- **INSTRUCTIONS FOR THE TASK**: Below are some records. Copy every line in them that holds "cdots".

═════ RECORDS

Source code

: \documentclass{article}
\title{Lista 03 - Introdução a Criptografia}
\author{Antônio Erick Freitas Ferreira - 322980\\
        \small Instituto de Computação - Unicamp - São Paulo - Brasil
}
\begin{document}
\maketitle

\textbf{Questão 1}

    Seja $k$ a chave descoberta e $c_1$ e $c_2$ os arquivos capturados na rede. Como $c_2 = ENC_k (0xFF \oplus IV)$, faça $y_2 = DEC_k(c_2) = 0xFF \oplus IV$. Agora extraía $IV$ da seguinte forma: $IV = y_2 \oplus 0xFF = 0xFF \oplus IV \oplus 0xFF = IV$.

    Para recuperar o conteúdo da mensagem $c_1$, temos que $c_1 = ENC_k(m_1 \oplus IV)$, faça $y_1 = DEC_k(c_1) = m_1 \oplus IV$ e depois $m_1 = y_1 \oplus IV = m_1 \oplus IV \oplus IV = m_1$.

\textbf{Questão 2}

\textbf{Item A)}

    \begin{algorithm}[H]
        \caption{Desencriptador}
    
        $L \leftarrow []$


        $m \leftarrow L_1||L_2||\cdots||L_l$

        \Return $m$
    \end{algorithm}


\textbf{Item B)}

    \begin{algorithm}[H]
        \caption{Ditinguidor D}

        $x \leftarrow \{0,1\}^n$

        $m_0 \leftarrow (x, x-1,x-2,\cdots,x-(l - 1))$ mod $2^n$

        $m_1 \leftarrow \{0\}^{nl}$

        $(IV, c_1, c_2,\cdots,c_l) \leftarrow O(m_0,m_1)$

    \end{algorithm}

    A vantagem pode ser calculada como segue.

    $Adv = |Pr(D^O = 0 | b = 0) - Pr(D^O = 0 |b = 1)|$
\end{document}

══════════
═════ RECORDS

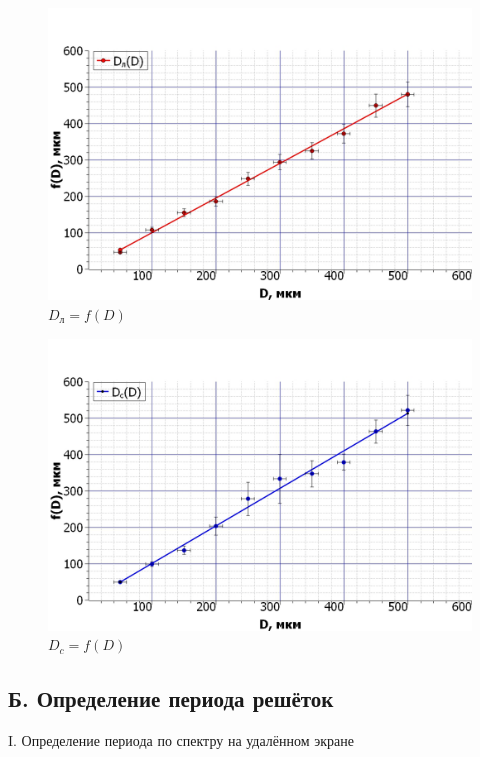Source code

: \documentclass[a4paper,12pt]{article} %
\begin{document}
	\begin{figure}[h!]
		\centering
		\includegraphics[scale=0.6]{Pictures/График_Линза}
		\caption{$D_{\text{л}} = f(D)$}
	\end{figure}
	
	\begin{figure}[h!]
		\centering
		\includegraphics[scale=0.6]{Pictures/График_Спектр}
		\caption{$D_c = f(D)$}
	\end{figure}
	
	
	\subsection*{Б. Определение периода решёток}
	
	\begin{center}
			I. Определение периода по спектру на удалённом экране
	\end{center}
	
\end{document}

══════════

- **RESPONSE FOR THIS EXERCISE**:
        $m \leftarrow L_1||L_2||\cdots||L_l$
        $m_0 \leftarrow (x, x-1,x-2,\cdots,x-(l - 1))$ mod $2^n$
        $(IV, c_1, c_2,\cdots,c_l) \leftarrow O(m_0,m_1)$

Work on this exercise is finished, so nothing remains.